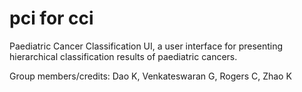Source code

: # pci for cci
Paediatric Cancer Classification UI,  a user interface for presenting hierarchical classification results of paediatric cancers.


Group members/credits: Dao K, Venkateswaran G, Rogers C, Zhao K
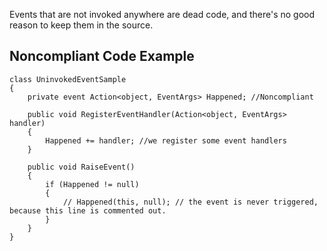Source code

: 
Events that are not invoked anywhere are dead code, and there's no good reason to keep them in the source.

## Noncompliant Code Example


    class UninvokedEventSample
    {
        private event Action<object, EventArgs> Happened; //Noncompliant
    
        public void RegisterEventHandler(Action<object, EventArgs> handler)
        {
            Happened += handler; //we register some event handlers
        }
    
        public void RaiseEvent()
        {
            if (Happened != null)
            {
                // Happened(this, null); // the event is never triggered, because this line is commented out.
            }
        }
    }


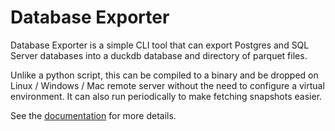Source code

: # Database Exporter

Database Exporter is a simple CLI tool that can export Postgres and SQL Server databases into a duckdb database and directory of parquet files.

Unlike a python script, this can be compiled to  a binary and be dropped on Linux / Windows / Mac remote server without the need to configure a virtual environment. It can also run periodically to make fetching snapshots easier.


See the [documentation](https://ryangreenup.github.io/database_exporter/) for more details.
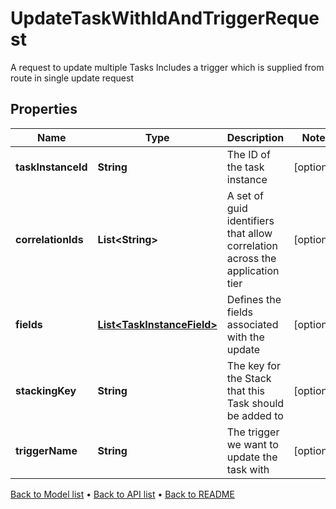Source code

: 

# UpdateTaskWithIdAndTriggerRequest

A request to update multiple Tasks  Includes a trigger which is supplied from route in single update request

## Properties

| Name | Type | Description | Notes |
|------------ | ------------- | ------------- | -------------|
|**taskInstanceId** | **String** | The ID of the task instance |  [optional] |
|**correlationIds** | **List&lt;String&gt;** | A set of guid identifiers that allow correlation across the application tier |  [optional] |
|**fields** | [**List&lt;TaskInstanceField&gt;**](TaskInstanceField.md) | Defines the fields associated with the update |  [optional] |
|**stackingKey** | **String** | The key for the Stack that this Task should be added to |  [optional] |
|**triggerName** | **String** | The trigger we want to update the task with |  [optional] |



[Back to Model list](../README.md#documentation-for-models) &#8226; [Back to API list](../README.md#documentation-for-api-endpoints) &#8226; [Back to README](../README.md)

**Problem details**.
Looking at the data above, say how many lines contain "EventArgs", and give no other words.

**Response for this exercise**.
2